II. Using a pipeline

# This pipeline encapsulates all transformations & the model
model_pipeline = make_pipeline(
    ColumnTransformer(
        [
            ("categorical", OneHotEncoder(), make_column_selector(dtype_exclude="number")),
            ("numeric", StandardScaler(), make_column_selector(dtype_include="number")),
        ]
    ),
    SimpleImputer(strategy="mean"),
    SVR(),
)
params = {"svr__C": np.logspace(1, 5, 5)}
best_model_with_pipeline = GridSearchCV(model_pipeline, param_grid=params, cv=5, n_jobs=4)
best_model_with_pipeline.fit(X_train, y_train)  # No intermediate variables necessary
best_model_with_pipeline.score(X_test, y_test)

Making Predictions on New Data

new_row = pd.DataFrame([(9, 250.0, 150.0, 4100, 11.6, 84, "europe")], columns=X.columns)

# With pipeline
prediction1 = best_model_with_pipeline.predict(new_row)

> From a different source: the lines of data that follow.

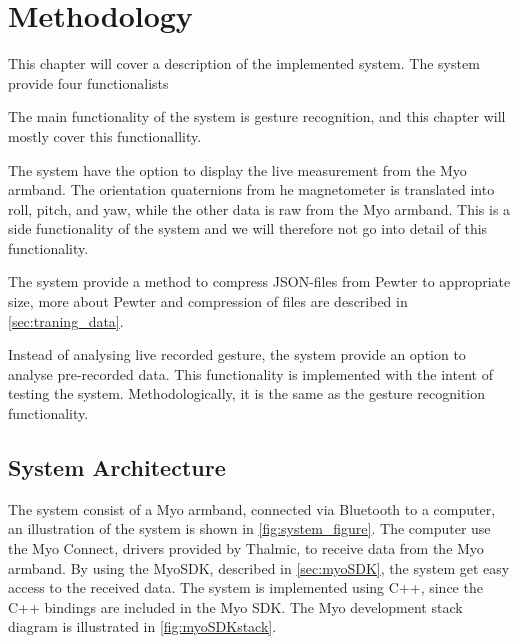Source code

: \chapter{Methodology}
\label{chap:methodology}
This chapter will cover a description of the implemented system. The system provide four functionalists 

\begin{description}[style=nextline]
    \item [Gesture recognition] The main functionality of the system is gesture recognition, and this chapter will mostly cover this functionallity.
    \item [Measurements display] The system have the option to display the live measurement from the Myo armband. The orientation quaternions from he magnetometer is translated into roll, pitch, and yaw, while the other data is raw from the Myo armband. This is a side functionality of the system and we will therefore not go into detail of this functionality.
    \item [Compress files] The system provide a method to compress JSON-files from Pewter to appropriate size, more about Pewter and compression of files are described in \cref{sec:traning_data}.
    \item [Pre-data gesture comparison] Instead of analysing live recorded gesture, the system provide an option to analyse pre-recorded data. This functionality is implemented with the intent of testing the system. Methodologically, it is the same as the gesture recognition functionality.
\end{description}

\section{System Architecture}
The system consist of a Myo armband, connected via Bluetooth to a computer, an illustration of the system is shown in \cref{fig:system_figure}. The computer use the Myo Connect, drivers provided by Thalmic, to receive data from the Myo armband. By using the MyoSDK, described in \cref{sec:myoSDK}, the system get easy access to the received data. The system is implemented using C++, since the C++ bindings are included in the Myo SDK. The Myo development stack diagram is illustrated in \cref{fig:myoSDKstack}.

# Without pipeline: new data must be processed
new_row_transformed = imputer.transform(column_transformer.transform(new_row))
prediction2 = best_model_without_pipeline.predict(new_row_transformed)

Conclusion

This was meant to be a brief demonstration of the power of pipelines. You can find out how to make them even better in Scikit-Learn’s “Pipelines and composite estimators” guide.